Dataset entries:
= = = = =

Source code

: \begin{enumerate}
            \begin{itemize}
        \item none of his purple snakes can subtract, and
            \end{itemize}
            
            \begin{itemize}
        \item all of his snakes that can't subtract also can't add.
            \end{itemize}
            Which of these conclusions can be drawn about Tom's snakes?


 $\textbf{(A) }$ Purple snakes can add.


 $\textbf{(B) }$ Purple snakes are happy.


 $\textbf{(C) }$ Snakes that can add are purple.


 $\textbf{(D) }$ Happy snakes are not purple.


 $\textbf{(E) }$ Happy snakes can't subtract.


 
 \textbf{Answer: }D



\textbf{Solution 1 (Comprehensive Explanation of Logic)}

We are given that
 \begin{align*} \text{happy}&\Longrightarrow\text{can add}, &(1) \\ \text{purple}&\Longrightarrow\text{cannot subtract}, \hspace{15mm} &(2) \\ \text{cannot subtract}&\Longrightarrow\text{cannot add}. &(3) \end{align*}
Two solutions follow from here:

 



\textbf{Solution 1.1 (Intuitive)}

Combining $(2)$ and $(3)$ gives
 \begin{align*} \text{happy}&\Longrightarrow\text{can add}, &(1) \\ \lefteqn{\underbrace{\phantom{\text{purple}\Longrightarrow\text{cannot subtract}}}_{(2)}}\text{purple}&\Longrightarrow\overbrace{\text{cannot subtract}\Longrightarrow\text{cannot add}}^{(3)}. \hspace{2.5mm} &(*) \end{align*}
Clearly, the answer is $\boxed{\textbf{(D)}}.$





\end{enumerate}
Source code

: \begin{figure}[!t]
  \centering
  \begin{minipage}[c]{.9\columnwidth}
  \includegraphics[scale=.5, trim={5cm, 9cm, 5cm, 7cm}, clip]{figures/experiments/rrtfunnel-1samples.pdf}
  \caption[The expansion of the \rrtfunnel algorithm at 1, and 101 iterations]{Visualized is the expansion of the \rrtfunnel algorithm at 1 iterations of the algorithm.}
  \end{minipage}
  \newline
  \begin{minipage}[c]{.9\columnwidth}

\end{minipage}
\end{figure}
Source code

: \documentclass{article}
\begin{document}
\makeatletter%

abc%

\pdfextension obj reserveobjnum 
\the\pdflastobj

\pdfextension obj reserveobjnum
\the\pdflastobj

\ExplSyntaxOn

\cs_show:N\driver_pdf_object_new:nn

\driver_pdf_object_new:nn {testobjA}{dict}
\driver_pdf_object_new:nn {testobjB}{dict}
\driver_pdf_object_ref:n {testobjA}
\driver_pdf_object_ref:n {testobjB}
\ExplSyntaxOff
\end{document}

= = = = =

Output each entry exactly. Leave none out.

Source code

: \begin{enumerate}
            \begin{itemize}
        \item none of his purple snakes can subtract, and
            \end{itemize}
            
            \begin{itemize}
        \item all of his snakes that can't subtract also can't add.
            \end{itemize}
            Which of these conclusions can be drawn about Tom's snakes?


 $\textbf{(A) }$ Purple snakes can add.


 $\textbf{(B) }$ Purple snakes are happy.


 $\textbf{(C) }$ Snakes that can add are purple.


 $\textbf{(D) }$ Happy snakes are not purple.


 $\textbf{(E) }$ Happy snakes can't subtract.


 
 \textbf{Answer: }D



\textbf{Solution 1 (Comprehensive Explanation of Logic)}

We are given that
 \begin{align*} \text{happy}&\Longrightarrow\text{can add}, &(1) \\ \text{purple}&\Longrightarrow\text{cannot subtract}, \hspace{15mm} &(2) \\ \text{cannot subtract}&\Longrightarrow\text{cannot add}. &(3) \end{align*}
Two solutions follow from here:

 



\textbf{Solution 1.1 (Intuitive)}

Combining $(2)$ and $(3)$ gives
 \begin{align*} \text{happy}&\Longrightarrow\text{can add}, &(1) \\ \lefteqn{\underbrace{\phantom{\text{purple}\Longrightarrow\text{cannot subtract}}}_{(2)}}\text{purple}&\Longrightarrow\overbrace{\text{cannot subtract}\Longrightarrow\text{cannot add}}^{(3)}. \hspace{2.5mm} &(*) \end{align*}
Clearly, the answer is $\boxed{\textbf{(D)}}.$





\end{enumerate}
Source code

: \begin{figure}[!t]
  \centering
  \begin{minipage}[c]{.9\columnwidth}
  \includegraphics[scale=.5, trim={5cm, 9cm, 5cm, 7cm}, clip]{figures/experiments/rrtfunnel-1samples.pdf}
  \caption[The expansion of the \rrtfunnel algorithm at 1, and 101 iterations]{Visualized is the expansion of the \rrtfunnel algorithm at 1 iterations of the algorithm.}
  \end{minipage}
  \newline
  \begin{minipage}[c]{.9\columnwidth}

\end{minipage}
\end{figure}
Source code

: \documentclass{article}
\begin{document}
\makeatletter%

abc%

\pdfextension obj reserveobjnum 
\the\pdflastobj

\pdfextension obj reserveobjnum
\the\pdflastobj

\ExplSyntaxOn

\cs_show:N\driver_pdf_object_new:nn

\driver_pdf_object_new:nn {testobjA}{dict}
\driver_pdf_object_new:nn {testobjB}{dict}
\driver_pdf_object_ref:n {testobjA}
\driver_pdf_object_ref:n {testobjB}
\ExplSyntaxOff
\end{document}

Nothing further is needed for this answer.